A man came running out from the cottage. When he reached the plane, breathless, Amelia said to him, “I’m from America.”
It took awhile for the farmer to understand: a woman, from America, flying the Atlantic, all alone? He shook his head in disbelief.
As they walked to his cottage, Amelia learned that she had landed in Culmore, Ulster, near Londonderry, the city she had circled. There was no mistaking that she was in Ireland: the accent of the farmer, and his name, Patrick Gallagher, were sufficient proof. Amelia asked to be taken to the nearest telephone.
Gallagher commandeered a neighbor’s car and drove her to The Elms, the home of Mrs. Francis McClure, five miles down the road. Amelia put through her call.

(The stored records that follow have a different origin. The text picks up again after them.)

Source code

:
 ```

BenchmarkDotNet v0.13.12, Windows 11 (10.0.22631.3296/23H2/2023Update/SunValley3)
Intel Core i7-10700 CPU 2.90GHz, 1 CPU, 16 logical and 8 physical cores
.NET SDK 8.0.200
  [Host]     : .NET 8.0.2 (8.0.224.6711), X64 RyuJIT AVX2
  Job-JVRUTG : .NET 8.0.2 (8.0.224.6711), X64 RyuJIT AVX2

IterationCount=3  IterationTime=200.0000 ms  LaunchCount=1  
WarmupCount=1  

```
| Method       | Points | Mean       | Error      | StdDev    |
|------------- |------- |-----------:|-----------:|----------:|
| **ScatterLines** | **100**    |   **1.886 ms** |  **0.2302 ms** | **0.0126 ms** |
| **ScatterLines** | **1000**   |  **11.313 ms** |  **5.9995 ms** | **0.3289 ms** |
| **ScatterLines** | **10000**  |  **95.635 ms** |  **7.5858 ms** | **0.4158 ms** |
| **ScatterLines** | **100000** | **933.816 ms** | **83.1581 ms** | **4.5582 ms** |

“I did it!” she said to GP in New York; then she told him about the altimeter, and the tachometer, and the gas leak, and the broken manifold.
George Putnam thanked God that she had made it safely.
Amelia then returned with Gallagher to his home. He asked her if she were tired, if she wanted to sleep.
“I haven’t slept since Friday morning,” she told him. “But I don’t feel the least bit fatigued.”
She slept until the next day.
Amelia Earhart had become what she was in the eyes of her public—the great American woman flier. She had regained her self-respect; she was no longer what she considered a “phony heroine.” The eighteen tons of ticker tape and torn telephone books that had greeted Lindbergh five years before in New York could now scatter down on her. She had paid her debt. She was now ready to play the part of a true heroine. A smooth lyrical grace, the romantic quest of old, and the chivalric spirit of adventure had now combined in the boyishly slender figure of—this time—a woman. Like the lone eagle who preceded her, Amelia acted with ease, modest self-effacement, and exemplary good manners, becoming a good-will ambassador for America.